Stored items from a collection
++++++++++

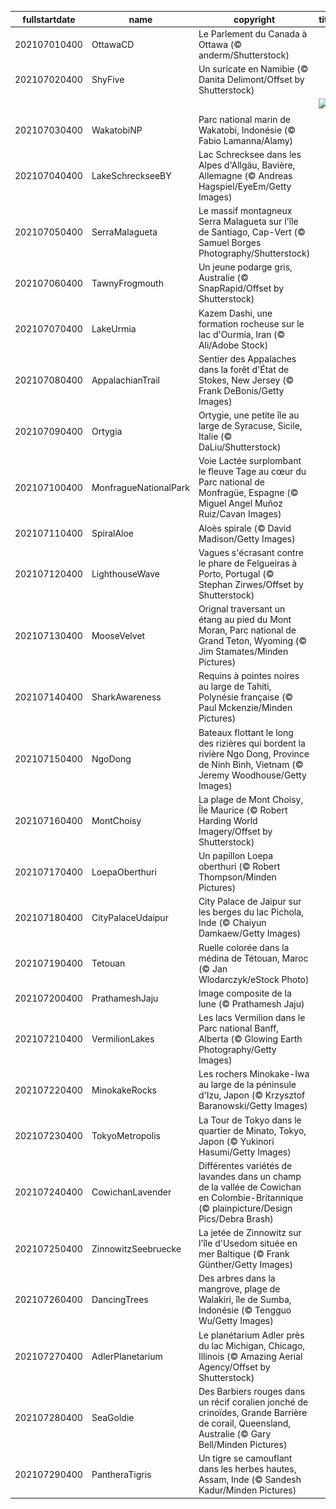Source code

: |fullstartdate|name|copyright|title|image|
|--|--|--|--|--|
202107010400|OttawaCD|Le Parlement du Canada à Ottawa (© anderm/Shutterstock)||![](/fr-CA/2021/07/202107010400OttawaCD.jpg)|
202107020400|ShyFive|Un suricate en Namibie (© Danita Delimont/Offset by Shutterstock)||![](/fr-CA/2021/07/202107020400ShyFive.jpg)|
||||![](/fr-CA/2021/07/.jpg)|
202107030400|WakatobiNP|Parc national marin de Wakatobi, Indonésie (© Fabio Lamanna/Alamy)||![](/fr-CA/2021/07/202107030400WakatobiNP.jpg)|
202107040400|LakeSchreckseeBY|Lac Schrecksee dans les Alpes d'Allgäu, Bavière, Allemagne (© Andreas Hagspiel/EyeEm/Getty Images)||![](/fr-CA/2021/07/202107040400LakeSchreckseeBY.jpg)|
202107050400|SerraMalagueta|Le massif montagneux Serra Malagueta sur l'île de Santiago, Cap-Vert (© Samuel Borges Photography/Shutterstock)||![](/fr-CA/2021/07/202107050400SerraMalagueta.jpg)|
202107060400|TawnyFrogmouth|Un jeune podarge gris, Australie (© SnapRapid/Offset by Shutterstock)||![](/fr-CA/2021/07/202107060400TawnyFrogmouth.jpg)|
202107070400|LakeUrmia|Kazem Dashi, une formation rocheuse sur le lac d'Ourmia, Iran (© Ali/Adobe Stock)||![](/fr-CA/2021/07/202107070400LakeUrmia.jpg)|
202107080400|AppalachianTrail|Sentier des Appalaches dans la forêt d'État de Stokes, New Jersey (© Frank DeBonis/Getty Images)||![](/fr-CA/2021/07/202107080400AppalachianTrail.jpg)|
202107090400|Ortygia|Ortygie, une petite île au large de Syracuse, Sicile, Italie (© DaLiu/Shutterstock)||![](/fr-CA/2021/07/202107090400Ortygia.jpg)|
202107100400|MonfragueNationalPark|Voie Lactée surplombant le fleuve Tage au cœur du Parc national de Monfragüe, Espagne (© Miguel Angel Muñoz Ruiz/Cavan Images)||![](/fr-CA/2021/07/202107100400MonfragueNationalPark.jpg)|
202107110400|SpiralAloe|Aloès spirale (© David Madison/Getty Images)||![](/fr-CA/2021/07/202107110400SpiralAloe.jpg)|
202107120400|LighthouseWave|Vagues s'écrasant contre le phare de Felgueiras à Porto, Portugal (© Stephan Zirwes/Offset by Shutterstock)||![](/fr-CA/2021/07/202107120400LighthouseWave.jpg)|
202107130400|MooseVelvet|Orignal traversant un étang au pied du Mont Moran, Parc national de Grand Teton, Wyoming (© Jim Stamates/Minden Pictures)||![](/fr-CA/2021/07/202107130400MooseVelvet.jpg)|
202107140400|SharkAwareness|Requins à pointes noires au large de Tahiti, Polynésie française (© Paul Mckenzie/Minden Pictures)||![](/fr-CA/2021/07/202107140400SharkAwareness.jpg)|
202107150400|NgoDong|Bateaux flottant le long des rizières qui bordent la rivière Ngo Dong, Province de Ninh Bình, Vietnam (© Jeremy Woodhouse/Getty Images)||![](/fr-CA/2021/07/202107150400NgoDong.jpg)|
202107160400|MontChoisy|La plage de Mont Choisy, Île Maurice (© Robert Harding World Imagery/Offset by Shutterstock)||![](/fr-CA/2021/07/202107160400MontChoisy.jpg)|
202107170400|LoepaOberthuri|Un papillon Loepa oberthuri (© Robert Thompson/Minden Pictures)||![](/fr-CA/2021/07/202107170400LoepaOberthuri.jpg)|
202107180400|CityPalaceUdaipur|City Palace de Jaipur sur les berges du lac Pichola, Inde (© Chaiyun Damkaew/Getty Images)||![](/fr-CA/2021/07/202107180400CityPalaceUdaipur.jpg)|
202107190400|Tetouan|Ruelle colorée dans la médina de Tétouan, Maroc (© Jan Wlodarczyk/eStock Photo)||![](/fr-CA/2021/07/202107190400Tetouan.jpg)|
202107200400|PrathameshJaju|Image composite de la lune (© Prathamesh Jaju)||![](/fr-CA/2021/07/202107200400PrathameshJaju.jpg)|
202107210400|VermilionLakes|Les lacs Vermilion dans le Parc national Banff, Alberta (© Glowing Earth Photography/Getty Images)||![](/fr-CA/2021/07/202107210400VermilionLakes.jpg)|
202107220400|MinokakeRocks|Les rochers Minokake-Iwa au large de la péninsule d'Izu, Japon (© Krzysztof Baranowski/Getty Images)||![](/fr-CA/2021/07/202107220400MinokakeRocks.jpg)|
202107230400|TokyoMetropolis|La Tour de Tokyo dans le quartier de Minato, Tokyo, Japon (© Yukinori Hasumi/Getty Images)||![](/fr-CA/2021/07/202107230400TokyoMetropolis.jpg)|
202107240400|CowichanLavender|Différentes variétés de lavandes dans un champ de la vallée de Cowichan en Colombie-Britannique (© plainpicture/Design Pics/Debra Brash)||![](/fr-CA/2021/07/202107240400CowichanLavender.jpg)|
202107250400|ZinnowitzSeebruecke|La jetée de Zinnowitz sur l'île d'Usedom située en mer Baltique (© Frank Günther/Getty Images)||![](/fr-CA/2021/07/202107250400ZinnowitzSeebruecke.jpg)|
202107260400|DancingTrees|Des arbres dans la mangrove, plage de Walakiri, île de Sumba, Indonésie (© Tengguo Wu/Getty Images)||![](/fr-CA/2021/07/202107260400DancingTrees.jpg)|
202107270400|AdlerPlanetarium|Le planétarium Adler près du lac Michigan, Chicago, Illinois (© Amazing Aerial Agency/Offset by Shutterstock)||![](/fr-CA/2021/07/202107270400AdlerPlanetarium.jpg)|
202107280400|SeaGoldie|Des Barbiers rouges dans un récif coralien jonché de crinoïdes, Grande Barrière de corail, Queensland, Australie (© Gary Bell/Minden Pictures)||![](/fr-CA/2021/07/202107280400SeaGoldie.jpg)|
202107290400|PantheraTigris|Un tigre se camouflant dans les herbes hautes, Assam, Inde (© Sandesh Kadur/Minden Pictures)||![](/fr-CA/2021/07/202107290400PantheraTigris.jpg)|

++++++++++

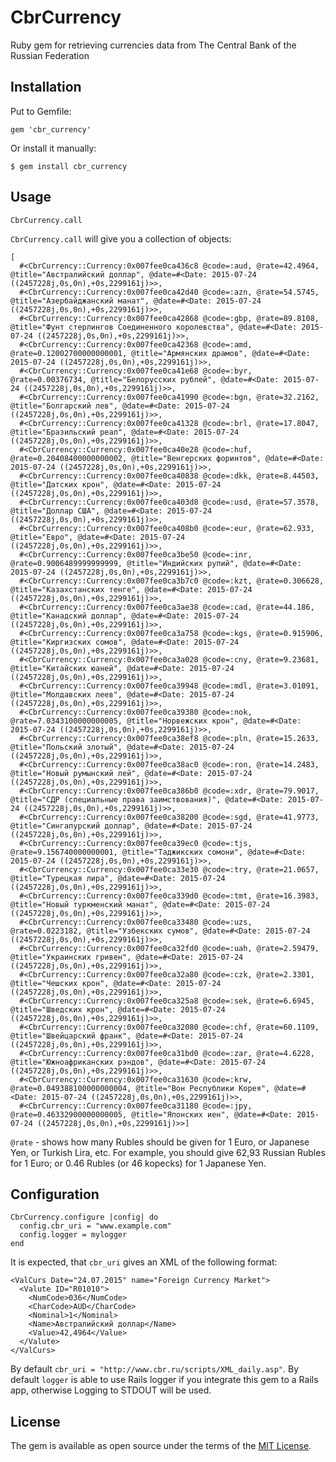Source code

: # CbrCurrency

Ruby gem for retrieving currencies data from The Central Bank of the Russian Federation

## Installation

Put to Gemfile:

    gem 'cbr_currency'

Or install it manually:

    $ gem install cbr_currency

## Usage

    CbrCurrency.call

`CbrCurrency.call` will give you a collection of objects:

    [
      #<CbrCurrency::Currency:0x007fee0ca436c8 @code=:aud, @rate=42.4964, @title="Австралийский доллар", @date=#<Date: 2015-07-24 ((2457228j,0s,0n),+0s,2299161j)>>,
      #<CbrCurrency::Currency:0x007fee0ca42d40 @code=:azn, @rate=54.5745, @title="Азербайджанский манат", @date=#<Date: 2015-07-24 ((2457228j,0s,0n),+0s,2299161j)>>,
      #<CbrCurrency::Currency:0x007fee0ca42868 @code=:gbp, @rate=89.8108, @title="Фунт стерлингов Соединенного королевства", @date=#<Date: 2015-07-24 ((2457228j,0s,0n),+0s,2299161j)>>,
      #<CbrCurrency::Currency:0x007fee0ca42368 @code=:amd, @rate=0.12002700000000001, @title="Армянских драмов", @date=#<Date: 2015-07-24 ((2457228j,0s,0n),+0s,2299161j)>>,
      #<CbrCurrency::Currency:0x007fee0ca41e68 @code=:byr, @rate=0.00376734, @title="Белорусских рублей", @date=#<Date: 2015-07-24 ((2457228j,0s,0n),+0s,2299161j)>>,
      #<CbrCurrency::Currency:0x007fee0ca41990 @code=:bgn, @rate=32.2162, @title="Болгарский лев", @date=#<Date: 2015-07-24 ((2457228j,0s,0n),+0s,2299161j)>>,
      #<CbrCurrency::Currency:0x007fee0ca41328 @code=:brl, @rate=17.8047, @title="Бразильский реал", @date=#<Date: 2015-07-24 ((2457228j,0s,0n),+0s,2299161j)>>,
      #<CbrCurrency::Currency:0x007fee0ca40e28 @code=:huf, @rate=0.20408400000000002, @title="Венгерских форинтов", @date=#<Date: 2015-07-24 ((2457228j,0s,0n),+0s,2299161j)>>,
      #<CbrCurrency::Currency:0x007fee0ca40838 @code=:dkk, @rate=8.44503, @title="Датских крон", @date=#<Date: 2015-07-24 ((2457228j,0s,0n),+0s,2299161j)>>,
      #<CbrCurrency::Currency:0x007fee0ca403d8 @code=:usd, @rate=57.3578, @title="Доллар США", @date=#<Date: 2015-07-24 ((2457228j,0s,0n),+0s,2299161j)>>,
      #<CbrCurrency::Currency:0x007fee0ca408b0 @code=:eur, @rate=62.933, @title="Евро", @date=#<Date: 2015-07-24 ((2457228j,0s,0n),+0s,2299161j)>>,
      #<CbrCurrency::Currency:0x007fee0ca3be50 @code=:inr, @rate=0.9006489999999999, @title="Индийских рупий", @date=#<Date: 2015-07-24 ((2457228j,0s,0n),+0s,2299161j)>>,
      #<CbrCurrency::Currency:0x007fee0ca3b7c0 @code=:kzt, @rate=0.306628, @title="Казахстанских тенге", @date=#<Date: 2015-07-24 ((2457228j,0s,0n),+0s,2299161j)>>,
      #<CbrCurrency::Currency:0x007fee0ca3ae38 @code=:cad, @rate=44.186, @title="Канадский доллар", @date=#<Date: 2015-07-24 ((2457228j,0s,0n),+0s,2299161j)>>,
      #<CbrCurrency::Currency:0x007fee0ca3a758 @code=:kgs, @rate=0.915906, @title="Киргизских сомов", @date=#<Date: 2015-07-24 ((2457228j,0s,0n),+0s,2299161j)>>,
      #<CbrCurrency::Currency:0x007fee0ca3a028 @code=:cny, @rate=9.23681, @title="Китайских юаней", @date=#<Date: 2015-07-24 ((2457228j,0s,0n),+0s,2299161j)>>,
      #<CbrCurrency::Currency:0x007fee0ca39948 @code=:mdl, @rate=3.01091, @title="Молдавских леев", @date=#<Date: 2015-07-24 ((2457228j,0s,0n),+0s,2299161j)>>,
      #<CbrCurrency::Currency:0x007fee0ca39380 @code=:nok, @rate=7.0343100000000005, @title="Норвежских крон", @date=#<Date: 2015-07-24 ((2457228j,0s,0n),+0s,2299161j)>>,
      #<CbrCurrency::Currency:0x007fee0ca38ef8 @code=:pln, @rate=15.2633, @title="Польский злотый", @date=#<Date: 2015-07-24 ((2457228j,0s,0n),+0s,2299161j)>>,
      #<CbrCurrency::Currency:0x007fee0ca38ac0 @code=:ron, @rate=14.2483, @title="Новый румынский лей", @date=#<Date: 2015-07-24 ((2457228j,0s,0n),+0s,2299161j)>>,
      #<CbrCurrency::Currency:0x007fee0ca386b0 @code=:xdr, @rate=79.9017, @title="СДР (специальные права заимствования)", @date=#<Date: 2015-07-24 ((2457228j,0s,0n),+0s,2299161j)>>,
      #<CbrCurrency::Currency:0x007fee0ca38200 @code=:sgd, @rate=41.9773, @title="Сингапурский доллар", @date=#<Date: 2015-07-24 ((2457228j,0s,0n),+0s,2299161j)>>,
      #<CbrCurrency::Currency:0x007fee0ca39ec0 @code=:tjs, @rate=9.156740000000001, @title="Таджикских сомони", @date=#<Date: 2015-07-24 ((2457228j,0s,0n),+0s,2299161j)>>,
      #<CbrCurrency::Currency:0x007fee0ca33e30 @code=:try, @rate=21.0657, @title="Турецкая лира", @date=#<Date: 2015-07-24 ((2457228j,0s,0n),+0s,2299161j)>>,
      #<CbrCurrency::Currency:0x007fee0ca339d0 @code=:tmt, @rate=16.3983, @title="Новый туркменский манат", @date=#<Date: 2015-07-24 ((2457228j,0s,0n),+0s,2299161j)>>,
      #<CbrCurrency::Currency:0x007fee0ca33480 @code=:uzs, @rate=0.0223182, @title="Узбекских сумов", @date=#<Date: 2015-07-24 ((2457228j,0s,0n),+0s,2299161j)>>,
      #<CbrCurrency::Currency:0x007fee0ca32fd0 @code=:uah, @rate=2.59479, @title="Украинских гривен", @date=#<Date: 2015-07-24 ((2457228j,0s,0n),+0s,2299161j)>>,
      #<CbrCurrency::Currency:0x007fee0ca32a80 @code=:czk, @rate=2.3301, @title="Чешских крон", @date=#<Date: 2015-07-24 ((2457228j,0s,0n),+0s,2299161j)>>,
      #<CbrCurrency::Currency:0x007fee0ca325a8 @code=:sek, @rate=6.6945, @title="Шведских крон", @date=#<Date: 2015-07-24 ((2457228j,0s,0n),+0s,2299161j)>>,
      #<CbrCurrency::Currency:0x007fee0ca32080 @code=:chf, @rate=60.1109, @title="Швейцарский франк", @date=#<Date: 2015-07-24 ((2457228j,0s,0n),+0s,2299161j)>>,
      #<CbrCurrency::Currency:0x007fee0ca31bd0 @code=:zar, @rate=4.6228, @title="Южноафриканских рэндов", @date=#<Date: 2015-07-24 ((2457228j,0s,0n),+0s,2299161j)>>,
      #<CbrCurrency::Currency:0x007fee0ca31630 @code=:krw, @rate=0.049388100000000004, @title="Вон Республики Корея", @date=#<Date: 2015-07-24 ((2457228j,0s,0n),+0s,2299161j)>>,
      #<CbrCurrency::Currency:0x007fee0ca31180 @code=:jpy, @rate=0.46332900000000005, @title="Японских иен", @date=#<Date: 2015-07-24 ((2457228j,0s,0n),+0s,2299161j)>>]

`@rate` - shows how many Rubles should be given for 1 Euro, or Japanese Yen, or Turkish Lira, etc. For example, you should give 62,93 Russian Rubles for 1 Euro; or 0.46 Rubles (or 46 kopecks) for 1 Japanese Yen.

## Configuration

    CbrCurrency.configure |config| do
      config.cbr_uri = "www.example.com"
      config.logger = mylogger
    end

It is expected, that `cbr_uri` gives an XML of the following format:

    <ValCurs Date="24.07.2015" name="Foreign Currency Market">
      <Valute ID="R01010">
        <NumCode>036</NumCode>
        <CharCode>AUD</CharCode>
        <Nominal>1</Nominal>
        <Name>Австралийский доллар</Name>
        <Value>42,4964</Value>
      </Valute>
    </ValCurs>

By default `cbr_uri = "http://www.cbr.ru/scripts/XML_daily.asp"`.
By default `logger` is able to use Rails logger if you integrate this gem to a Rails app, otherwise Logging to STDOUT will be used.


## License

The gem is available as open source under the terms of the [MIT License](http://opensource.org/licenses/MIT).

++++++++++

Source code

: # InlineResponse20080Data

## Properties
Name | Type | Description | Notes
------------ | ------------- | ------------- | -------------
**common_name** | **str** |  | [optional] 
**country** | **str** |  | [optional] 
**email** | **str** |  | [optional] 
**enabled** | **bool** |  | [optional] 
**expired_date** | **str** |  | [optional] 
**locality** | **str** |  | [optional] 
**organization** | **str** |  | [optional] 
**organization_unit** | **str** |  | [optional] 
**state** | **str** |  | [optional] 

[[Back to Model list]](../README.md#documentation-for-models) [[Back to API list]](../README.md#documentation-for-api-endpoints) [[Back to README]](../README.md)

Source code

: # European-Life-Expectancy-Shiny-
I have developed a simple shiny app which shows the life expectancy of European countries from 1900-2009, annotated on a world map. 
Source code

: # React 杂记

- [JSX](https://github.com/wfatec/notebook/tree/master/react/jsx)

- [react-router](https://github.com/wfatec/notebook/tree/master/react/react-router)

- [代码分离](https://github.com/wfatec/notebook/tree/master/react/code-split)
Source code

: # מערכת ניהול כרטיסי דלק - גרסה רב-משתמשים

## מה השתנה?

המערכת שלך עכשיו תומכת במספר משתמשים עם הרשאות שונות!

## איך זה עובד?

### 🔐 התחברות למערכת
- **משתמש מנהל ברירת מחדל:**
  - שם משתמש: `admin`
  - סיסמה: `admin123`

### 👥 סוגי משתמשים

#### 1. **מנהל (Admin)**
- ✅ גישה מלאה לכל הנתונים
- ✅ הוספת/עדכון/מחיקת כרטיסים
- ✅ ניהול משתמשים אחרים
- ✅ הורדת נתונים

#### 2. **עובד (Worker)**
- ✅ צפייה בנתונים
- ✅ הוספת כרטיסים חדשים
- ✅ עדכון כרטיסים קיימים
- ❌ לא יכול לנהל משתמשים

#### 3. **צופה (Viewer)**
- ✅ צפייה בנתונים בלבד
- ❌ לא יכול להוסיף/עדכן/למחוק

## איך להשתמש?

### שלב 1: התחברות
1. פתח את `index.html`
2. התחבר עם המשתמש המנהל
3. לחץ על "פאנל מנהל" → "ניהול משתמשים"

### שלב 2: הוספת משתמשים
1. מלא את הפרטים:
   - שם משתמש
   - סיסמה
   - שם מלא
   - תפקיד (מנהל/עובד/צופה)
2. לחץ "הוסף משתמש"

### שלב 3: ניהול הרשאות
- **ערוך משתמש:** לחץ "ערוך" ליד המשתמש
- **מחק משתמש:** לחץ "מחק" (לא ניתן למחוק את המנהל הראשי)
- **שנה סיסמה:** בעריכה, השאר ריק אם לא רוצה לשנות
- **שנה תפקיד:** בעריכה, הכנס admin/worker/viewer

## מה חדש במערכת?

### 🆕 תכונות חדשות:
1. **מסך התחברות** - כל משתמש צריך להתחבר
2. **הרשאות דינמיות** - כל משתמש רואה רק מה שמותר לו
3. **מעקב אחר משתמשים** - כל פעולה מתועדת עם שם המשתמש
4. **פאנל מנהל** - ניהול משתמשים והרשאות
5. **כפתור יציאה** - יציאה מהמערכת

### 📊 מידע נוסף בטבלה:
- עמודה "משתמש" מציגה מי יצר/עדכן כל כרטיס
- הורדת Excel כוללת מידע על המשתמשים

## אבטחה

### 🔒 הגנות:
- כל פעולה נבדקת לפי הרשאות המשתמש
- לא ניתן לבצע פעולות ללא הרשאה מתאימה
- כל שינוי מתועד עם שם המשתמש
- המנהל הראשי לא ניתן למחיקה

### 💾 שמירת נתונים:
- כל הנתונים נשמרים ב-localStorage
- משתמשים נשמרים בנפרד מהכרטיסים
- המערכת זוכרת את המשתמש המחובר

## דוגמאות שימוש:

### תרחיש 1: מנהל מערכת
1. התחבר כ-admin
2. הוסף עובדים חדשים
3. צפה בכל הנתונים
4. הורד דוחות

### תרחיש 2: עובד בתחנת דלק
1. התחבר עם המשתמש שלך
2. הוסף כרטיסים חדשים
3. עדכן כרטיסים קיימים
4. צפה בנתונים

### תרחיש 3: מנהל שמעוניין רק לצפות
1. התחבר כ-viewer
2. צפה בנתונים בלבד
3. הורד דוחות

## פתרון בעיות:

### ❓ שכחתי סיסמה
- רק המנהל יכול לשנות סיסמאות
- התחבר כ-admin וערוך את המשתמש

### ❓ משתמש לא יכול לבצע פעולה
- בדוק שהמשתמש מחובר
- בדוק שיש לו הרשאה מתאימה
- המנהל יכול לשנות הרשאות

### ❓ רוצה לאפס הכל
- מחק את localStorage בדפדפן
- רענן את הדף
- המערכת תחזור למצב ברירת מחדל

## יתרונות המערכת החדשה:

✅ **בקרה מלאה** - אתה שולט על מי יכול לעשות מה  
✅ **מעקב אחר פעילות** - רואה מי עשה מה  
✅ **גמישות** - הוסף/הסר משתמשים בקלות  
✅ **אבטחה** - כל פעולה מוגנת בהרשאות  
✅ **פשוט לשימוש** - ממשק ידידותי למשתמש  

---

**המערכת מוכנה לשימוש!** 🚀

++++++++++

» Required action: For this exercise, output exactly the lines above from the line with "1. התחבר כ-admin" to the line with "מוכנה לשימוש!** 🚀", counting both, and leave out the rest.

» Task result:
1. התחבר כ-admin
2. הוסף עובדים חדשים
3. צפה בכל הנתונים
4. הורד דוחות

### תרחיש 2: עובד בתחנת דלק
1. התחבר עם המשתמש שלך
2. הוסף כרטיסים חדשים
3. עדכן כרטיסים קיימים
4. צפה בנתונים

### תרחיש 3: מנהל שמעוניין רק לצפות
1. התחבר כ-viewer
2. צפה בנתונים בלבד
3. הורד דוחות

## פתרון בעיות:

### ❓ שכחתי סיסמה
- רק המנהל יכול לשנות סיסמאות
- התחבר כ-admin וערוך את המשתמש

### ❓ משתמש לא יכול לבצע פעולה
- בדוק שהמשתמש מחובר
- בדוק שיש לו הרשאה מתאימה
- המנהל יכול לשנות הרשאות

### ❓ רוצה לאפס הכל
- מחק את localStorage בדפדפן
- רענן את הדף
- המערכת תחזור למצב ברירת מחדל

## יתרונות המערכת החדשה:

✅ **בקרה מלאה** - אתה שולט על מי יכול לעשות מה  
✅ **מעקב אחר פעילות** - רואה מי עשה מה  
✅ **גמישות** - הוסף/הסר משתמשים בקלות  
✅ **אבטחה** - כל פעולה מוגנת בהרשאות  
✅ **פשוט לשימוש** - ממשק ידידותי למשתמש  

---

**המערכת מוכנה לשימוש!** 🚀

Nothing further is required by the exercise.